言い方はあれだが、期間中に一歩でも進めているのなら着実にと表現できてしまう。
第四師団長ならどれほどのペースで進んでいるのかを理解しているのだろう。
「ほう!それは吉報吉報!」
そういって喜んでいるのは第六師団長。
(はぁ~なんでこんなのが師団長の席にいるのやら)
第六師団長はろくな能力もなく、ただ家の力だけで成りあがった七光りであった。それゆえに純粋に実力で昇進してきた者たちからは目の敵にされている。
「東のルートはどうなっているのかな?」
次に声をかけてきたのは第五師団長。
「こちらに関しましては馬などが使えないことから最新の報告は遅れております」
「直近の報告で構わない」
「わかりました、東のルートに関しましては、少々侵攻速度が落ちているのが現状です」
「なぜ?」
「実は数日前の報告で判明したのですが、侵攻ルートにて砂漠の地形が想定よりも膨大であることが判明しました」
東側のルートは最初に地域的に細い砂漠地帯だったのだが、中盤にかけて徐々に地形が広がったことにより安全を確保するのが難しくなったことによる、遅延だった。

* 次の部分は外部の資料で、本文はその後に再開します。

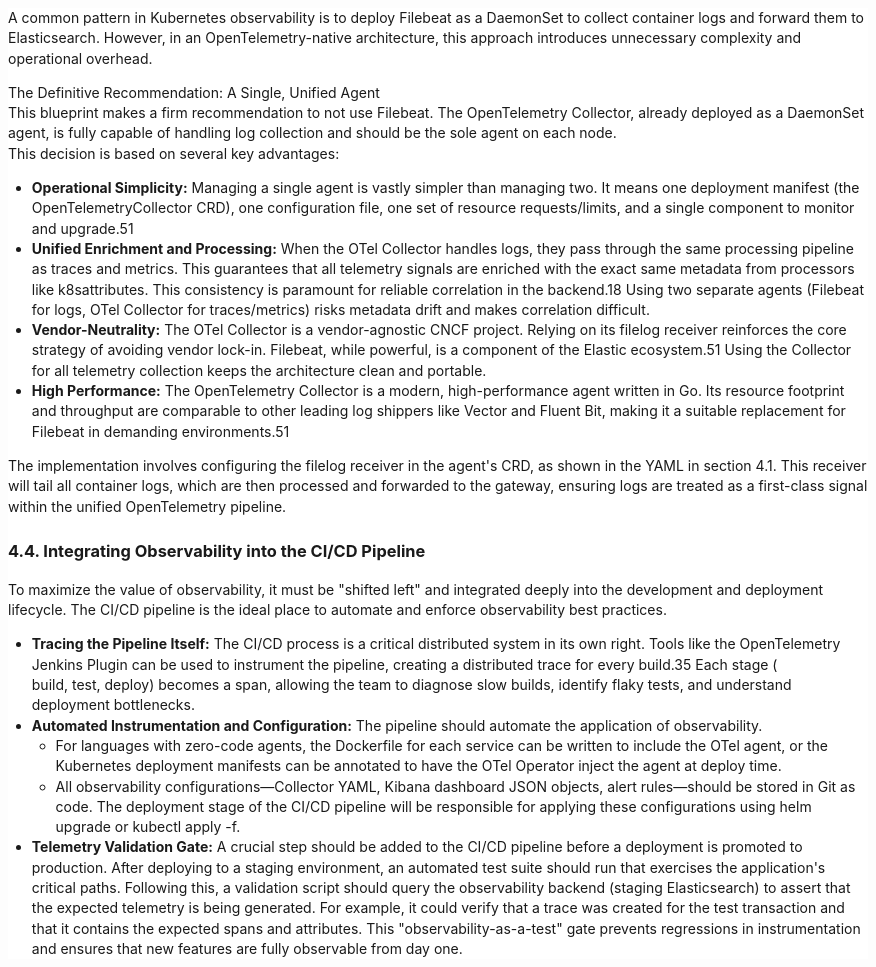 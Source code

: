 A common pattern in Kubernetes observability is to deploy Filebeat as a DaemonSet to collect container logs and forward them to Elasticsearch. However, in an OpenTelemetry-native architecture, this approach introduces unnecessary complexity and operational overhead.

The Definitive Recommendation: A Single, Unified Agent  
This blueprint makes a firm recommendation to not use Filebeat. The OpenTelemetry Collector, already deployed as a DaemonSet agent, is fully capable of handling log collection and should be the sole agent on each node.  
This decision is based on several key advantages:

* **Operational Simplicity:** Managing a single agent is vastly simpler than managing two. It means one deployment manifest (the OpenTelemetryCollector CRD), one configuration file, one set of resource requests/limits, and a single component to monitor and upgrade.51  
* **Unified Enrichment and Processing:** When the OTel Collector handles logs, they pass through the same processing pipeline as traces and metrics. This guarantees that all telemetry signals are enriched with the exact same metadata from processors like k8sattributes. This consistency is paramount for reliable correlation in the backend.18 Using two separate agents (Filebeat for logs, OTel Collector for traces/metrics) risks metadata drift and makes correlation difficult.  
* **Vendor-Neutrality:** The OTel Collector is a vendor-agnostic CNCF project. Relying on its filelog receiver reinforces the core strategy of avoiding vendor lock-in. Filebeat, while powerful, is a component of the Elastic ecosystem.51 Using the Collector for all telemetry collection keeps the architecture clean and portable.  
* **High Performance:** The OpenTelemetry Collector is a modern, high-performance agent written in Go. Its resource footprint and throughput are comparable to other leading log shippers like Vector and Fluent Bit, making it a suitable replacement for Filebeat in demanding environments.51

The implementation involves configuring the filelog receiver in the agent's CRD, as shown in the YAML in section 4.1. This receiver will tail all container logs, which are then processed and forwarded to the gateway, ensuring logs are treated as a first-class signal within the unified OpenTelemetry pipeline.

### **4.4. Integrating Observability into the CI/CD Pipeline**

To maximize the value of observability, it must be "shifted left" and integrated deeply into the development and deployment lifecycle. The CI/CD pipeline is the ideal place to automate and enforce observability best practices.

* **Tracing the Pipeline Itself:** The CI/CD process is a critical distributed system in its own right. Tools like the OpenTelemetry Jenkins Plugin can be used to instrument the pipeline, creating a distributed trace for every build.35 Each stage (  
  build, test, deploy) becomes a span, allowing the team to diagnose slow builds, identify flaky tests, and understand deployment bottlenecks.  
* **Automated Instrumentation and Configuration:** The pipeline should automate the application of observability.  
  * For languages with zero-code agents, the Dockerfile for each service can be written to include the OTel agent, or the Kubernetes deployment manifests can be annotated to have the OTel Operator inject the agent at deploy time.  
  * All observability configurations—Collector YAML, Kibana dashboard JSON objects, alert rules—should be stored in Git as code. The deployment stage of the CI/CD pipeline will be responsible for applying these configurations using helm upgrade or kubectl apply \-f.  
* **Telemetry Validation Gate:** A crucial step should be added to the CI/CD pipeline before a deployment is promoted to production. After deploying to a staging environment, an automated test suite should run that exercises the application's critical paths. Following this, a validation script should query the observability backend (staging Elasticsearch) to assert that the expected telemetry is being generated. For example, it could verify that a trace was created for the test transaction and that it contains the expected spans and attributes. This "observability-as-a-test" gate prevents regressions in instrumentation and ensures that new features are fully observable from day one.
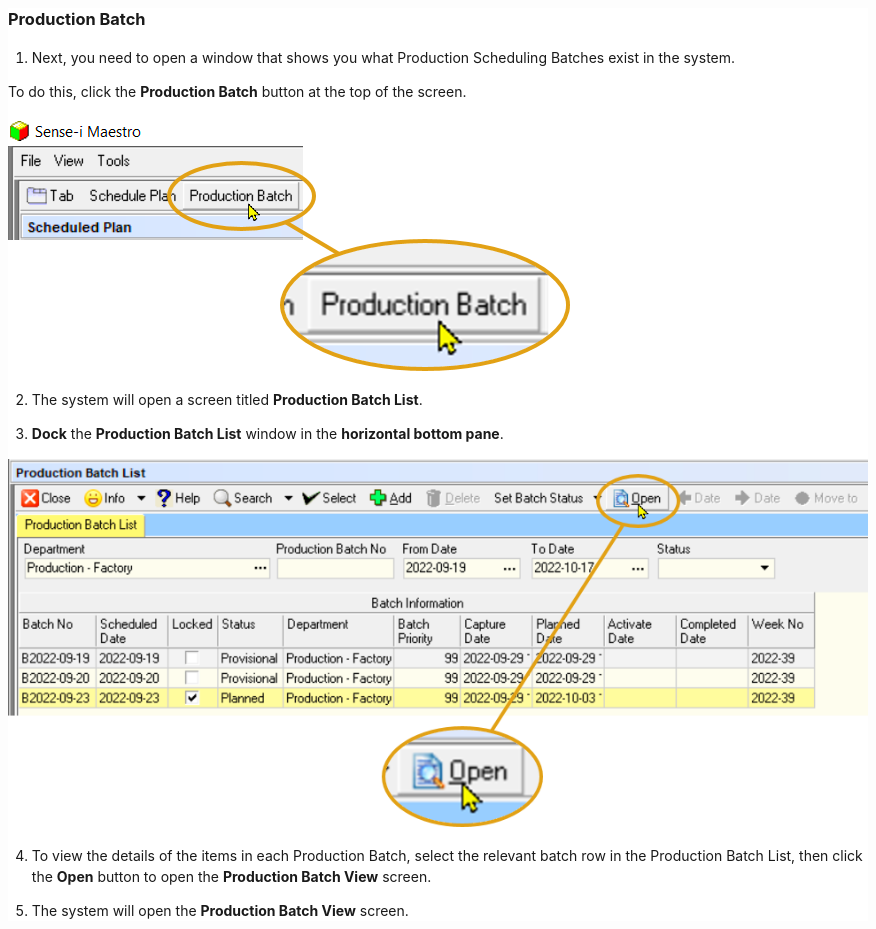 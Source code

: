 ### Production Batch

1.  Next, you need to open a window that shows you what Production Scheduling Batches exist in the system.  
    
To do this, click the **Production Batch** button at the top of the screen.  

![](../static/img/docs/SAF-774/image112.png)  

2.  The system will open a screen titled **Production Batch List**.  

3. **Dock** the **Production Batch List** window in the **horizontal bottom pane**.  


![](../static/img/docs/SAF-774/image113.png)  

4.  To view the details of the items in each Production Batch, select the relevant batch row in the Production Batch List, then click the **Open** button to open the **Production Batch View** screen.  

5.  The system will open the **Production Batch View** screen.  
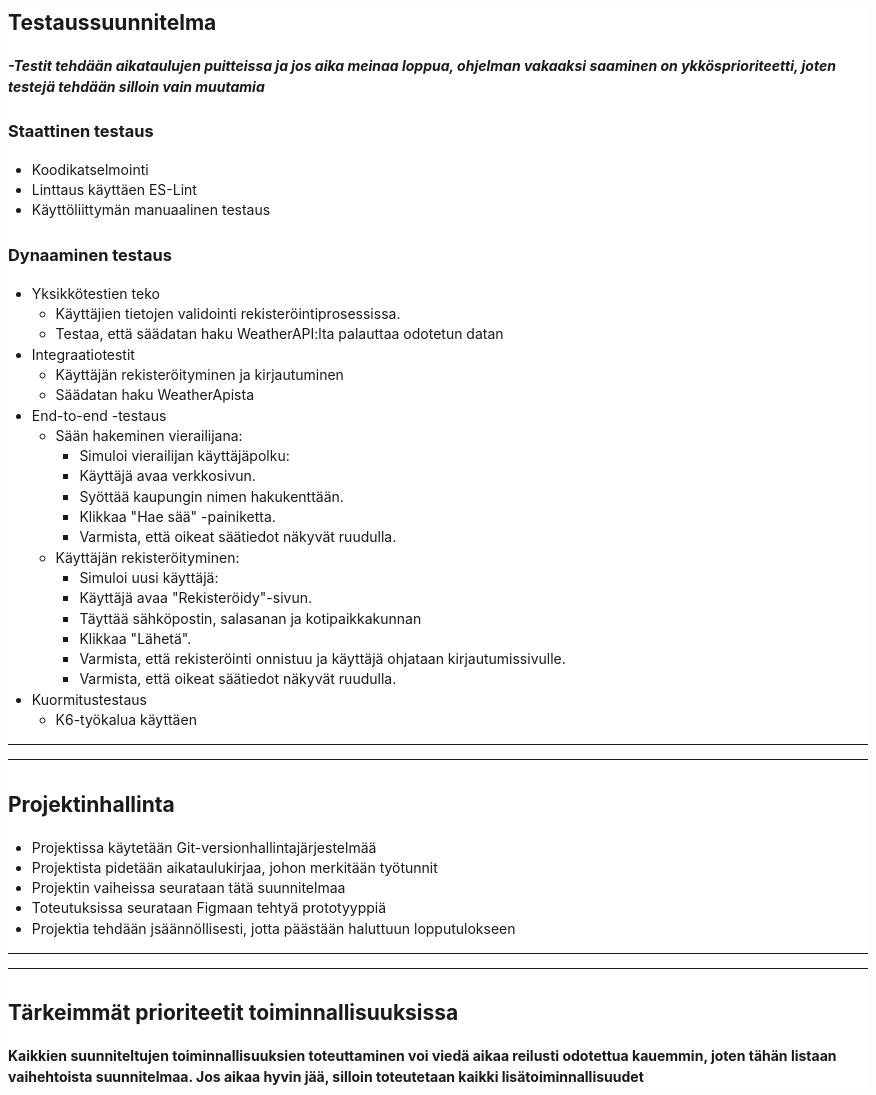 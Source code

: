 ## Testaussuunnitelma
***-Testit tehdään aikataulujen puitteissa ja jos aika meinaa loppua, ohjelman vakaaksi saaminen on ykkösprioriteetti, joten testejä tehdään silloin vain muutamia***
### Staattinen testaus
* Koodikatselmointi
* Linttaus käyttäen ES-Lint
* Käyttöliittymän manuaalinen testaus
### Dynaaminen testaus
* Yksikkötestien teko
  * Käyttäjien tietojen validointi rekisteröintiprosessissa.
  * Testaa, että säädatan haku WeatherAPI:lta palauttaa odotetun datan
* Integraatiotestit
  * Käyttäjän rekisteröityminen ja kirjautuminen
  * Säädatan haku WeatherApista
* End-to-end -testaus
  * Sään hakeminen vierailijana:
    * Simuloi vierailijan käyttäjäpolku:
    * Käyttäjä avaa verkkosivun.
    * Syöttää kaupungin nimen hakukenttään.
    * Klikkaa "Hae sää" -painiketta.
    * Varmista, että oikeat säätiedot näkyvät ruudulla.
  * Käyttäjän rekisteröityminen:
    * Simuloi uusi käyttäjä:
    * Käyttäjä avaa "Rekisteröidy"-sivun.
    * Täyttää sähköpostin, salasanan ja kotipaikkakunnan
    * Klikkaa "Lähetä".
    * Varmista, että rekisteröinti onnistuu ja käyttäjä ohjataan kirjautumissivulle.
    * Varmista, että oikeat säätiedot näkyvät ruudulla.
* Kuormitustestaus
  * K6-työkalua käyttäen

---
---

## Projektinhallinta
* Projektissa käytetään Git-versionhallintajärjestelmää
* Projektista pidetään aikataulukirjaa, johon merkitään työtunnit
* Projektin vaiheissa seurataan tätä suunnitelmaa
* Toteutuksissa seurataan Figmaan tehtyä prototyyppiä
* Projektia tehdään jsäännöllisesti, jotta päästään haluttuun lopputulokseen

---
---

## Tärkeimmät prioriteetit toiminnallisuuksissa
**Kaikkien suunniteltujen toiminnallisuuksien toteuttaminen voi viedä aikaa reilusti odotettua kauemmin, joten tähän listaan vaihehtoista suunnitelmaa. Jos aikaa hyvin jää, silloin toteutetaan kaikki lisätoiminnallisuudet**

「狭い範囲では魔物の幅も少ないが、広い地域だと数も種類も跳ね上げるからな」
「その通りです」
先日まで見たことがない魔物が今日には現れることも多々ある。さらに、砂漠という特殊なフィールドに生息する魔物はその地形を強みにする部分が多くある、それから部隊の安全を確保するなら少しずつ進むことが強要されてしまう。
「ふむ、ではそれを踏まえてレシュゲル、貴殿は今後、この軍はどう動くべきだと予想する?」
「っそれは」
いつもは尊敬できる同僚なのだが、今回だけは嫌な役回りを回された。
「どうした、レシュゲル、まさか撤退するべきとでもいうつもりではないだろうな?」
(よく言いますね)
獣人が不思議な物を使い、こちらの魔法を封じ始めた。もちろんこれだけならこちらは圧倒的な不利に追い込まれる、なにせクメニギス軍の主力は魔法だ。それが封じられたらどれほど劣勢か。
それに加えて獣人側は『獣化解除』さえなえれば、こちらが魔法有でも十分互角に戦えてしまう。
「…………」
「どうした?黙ってないで貴殿の予想を教えてくれ」
本当にこの時はこいつを嫌いになりそうだ。
「それは」
『それは撤退一択だよ』
私の声に被せるように響く声があった。